Data items
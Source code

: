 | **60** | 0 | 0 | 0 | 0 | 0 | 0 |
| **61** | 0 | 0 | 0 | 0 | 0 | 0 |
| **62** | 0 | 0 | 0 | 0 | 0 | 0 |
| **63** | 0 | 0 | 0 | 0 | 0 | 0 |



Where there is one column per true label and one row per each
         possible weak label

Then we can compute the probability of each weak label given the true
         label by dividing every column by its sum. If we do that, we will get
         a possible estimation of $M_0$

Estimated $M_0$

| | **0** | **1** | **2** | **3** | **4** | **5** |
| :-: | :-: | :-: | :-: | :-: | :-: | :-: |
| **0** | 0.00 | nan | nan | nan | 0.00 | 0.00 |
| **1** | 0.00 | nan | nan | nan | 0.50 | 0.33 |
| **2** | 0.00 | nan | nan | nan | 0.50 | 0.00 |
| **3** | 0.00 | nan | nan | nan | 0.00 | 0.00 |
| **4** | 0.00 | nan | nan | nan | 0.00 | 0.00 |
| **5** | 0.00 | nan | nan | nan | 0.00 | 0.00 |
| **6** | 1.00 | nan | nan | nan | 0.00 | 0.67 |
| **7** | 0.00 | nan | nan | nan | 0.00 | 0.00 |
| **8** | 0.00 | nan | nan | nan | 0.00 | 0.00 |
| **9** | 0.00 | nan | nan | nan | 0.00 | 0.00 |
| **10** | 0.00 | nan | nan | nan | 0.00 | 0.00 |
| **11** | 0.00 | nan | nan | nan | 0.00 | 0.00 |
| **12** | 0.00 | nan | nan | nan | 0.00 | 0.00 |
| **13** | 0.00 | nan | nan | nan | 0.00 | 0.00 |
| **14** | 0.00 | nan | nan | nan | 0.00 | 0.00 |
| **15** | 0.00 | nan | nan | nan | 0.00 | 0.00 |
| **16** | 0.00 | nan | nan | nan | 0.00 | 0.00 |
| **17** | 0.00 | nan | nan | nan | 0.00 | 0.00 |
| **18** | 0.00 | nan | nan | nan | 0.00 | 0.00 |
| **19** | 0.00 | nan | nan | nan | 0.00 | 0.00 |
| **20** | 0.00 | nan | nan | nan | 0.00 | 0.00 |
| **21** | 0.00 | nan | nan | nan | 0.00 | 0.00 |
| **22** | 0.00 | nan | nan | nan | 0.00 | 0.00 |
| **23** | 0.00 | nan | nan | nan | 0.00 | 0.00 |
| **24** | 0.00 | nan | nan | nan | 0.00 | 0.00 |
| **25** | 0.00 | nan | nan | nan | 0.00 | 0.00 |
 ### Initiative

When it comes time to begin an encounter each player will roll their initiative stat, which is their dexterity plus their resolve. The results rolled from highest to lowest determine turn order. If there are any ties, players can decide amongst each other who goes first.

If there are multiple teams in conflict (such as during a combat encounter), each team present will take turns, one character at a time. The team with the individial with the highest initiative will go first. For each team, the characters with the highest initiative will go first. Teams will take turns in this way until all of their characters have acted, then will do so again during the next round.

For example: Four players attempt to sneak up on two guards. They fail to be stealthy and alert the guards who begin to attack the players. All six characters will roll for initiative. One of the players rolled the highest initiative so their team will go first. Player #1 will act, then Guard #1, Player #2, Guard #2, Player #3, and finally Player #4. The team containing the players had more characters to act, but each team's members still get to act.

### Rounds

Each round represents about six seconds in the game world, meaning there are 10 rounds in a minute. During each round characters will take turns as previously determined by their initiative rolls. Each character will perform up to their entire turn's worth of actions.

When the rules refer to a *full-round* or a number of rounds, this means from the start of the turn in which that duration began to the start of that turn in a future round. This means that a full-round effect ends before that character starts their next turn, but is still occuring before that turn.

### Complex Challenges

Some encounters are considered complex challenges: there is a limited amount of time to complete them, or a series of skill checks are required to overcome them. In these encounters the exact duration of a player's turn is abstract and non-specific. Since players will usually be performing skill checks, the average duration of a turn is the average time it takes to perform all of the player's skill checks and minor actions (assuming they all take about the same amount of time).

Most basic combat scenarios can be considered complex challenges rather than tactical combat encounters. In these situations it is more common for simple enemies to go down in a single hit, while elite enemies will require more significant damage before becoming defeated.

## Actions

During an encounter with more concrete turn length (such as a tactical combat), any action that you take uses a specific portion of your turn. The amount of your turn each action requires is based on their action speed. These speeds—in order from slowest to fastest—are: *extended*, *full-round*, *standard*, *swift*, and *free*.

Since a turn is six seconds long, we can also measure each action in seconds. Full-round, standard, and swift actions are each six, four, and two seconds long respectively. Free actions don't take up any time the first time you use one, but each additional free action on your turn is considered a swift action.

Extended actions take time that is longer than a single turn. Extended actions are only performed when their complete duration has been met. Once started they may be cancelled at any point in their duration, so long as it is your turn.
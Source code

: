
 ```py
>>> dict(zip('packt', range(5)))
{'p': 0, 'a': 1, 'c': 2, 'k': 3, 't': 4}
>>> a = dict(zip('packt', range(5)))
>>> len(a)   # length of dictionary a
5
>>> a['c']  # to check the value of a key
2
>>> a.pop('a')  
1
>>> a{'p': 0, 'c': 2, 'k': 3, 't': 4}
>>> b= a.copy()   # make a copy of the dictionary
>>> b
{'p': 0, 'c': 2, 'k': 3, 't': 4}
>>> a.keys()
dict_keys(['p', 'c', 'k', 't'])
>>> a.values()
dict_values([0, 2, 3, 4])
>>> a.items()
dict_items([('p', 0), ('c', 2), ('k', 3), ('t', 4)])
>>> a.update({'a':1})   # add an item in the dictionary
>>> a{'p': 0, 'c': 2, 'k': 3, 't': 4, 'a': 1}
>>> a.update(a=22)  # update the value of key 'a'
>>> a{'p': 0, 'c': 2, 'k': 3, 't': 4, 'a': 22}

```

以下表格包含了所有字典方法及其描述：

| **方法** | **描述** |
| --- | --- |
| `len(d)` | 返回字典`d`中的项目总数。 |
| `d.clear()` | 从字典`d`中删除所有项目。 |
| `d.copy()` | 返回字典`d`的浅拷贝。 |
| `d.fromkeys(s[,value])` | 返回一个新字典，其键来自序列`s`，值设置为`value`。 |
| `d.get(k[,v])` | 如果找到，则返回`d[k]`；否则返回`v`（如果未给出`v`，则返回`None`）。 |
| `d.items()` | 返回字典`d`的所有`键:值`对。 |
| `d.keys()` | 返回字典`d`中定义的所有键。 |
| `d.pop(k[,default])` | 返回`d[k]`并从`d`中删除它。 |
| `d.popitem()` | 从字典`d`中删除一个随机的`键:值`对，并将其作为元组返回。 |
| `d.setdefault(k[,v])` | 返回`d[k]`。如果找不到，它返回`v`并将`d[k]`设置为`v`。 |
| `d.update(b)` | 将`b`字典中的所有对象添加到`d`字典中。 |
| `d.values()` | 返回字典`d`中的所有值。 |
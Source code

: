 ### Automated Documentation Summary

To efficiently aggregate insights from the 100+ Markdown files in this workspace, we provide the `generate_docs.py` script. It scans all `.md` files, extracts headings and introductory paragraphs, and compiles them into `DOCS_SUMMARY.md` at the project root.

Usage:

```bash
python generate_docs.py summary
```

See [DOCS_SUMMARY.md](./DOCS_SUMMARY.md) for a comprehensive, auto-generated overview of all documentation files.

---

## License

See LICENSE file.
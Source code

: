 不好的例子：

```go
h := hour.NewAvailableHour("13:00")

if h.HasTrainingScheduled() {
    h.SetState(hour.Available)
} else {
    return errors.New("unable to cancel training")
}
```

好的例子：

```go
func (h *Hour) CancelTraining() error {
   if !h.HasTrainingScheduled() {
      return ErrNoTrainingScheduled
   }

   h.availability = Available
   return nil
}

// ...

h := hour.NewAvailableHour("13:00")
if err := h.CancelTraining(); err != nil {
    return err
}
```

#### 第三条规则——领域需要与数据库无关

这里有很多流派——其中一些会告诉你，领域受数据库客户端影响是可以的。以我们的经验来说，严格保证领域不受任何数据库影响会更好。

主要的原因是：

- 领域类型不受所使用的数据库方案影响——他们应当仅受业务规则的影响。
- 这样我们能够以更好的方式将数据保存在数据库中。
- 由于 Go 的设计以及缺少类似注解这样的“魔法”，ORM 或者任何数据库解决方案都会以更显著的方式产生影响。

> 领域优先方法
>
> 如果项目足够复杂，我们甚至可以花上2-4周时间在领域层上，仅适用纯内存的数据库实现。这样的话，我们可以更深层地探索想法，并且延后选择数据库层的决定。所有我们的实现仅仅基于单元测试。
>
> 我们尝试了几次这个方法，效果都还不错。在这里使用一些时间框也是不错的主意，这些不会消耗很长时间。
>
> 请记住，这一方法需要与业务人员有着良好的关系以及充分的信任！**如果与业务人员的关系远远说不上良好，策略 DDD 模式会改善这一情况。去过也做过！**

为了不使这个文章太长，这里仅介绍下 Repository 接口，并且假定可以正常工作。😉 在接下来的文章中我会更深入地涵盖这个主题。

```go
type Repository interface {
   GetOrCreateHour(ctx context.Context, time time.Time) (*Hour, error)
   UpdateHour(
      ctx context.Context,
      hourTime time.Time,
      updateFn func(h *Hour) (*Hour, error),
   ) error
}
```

* TASK INSTRUCTIONS *
Within the records above, how many lines include the word "swift"? State the number by itself.

* WRITTEN REPLY *
2